### EXERCISE PROMPT:
A word-for-word copy of the lines from the one holding "1. Fork logseq/marketplace" through the final line of the records below is the only output asked for.

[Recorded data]
● ● ● ●
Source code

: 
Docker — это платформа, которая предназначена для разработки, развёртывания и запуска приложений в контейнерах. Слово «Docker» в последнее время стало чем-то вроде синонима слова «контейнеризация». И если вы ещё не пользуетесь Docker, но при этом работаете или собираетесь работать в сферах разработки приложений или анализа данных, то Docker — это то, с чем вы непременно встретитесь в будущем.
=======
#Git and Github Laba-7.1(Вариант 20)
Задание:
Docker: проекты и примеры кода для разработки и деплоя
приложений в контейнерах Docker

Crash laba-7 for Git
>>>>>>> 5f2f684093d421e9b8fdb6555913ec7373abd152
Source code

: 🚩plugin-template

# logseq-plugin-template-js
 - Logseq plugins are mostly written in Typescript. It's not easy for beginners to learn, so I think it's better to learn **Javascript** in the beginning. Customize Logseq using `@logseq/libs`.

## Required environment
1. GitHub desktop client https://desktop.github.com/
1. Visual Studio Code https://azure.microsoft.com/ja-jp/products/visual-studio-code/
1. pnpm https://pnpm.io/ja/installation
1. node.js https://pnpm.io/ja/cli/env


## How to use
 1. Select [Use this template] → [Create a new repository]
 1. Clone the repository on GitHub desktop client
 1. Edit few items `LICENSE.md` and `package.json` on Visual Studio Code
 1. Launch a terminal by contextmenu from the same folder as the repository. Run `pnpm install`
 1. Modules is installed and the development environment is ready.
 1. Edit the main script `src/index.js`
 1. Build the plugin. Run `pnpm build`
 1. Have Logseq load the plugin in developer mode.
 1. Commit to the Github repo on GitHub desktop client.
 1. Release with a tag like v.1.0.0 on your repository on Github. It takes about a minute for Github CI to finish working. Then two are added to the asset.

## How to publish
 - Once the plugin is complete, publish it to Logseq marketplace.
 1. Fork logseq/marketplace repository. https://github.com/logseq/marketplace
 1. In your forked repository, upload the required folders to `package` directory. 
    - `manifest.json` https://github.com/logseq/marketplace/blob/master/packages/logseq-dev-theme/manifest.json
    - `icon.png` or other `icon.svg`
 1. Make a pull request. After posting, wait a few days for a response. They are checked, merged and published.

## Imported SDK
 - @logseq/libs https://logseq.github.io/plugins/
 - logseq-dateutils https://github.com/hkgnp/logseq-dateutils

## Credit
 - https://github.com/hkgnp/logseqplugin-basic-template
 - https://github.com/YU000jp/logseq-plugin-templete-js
● ● ● ●
### ANSWER TO THE EXERCISE:
 1. Fork logseq/marketplace repository. https://github.com/logseq/marketplace
 1. In your forked repository, upload the required folders to `package` directory. 
    - `manifest.json` https://github.com/logseq/marketplace/blob/master/packages/logseq-dev-theme/manifest.json
    - `icon.png` or other `icon.svg`
 1. Make a pull request. After posting, wait a few days for a response. They are checked, merged and published.

## Imported SDK
 - @logseq/libs https://logseq.github.io/plugins/
 - logseq-dateutils https://github.com/hkgnp/logseq-dateutils

## Credit
 - https://github.com/hkgnp/logseqplugin-basic-template
 - https://github.com/YU000jp/logseq-plugin-templete-js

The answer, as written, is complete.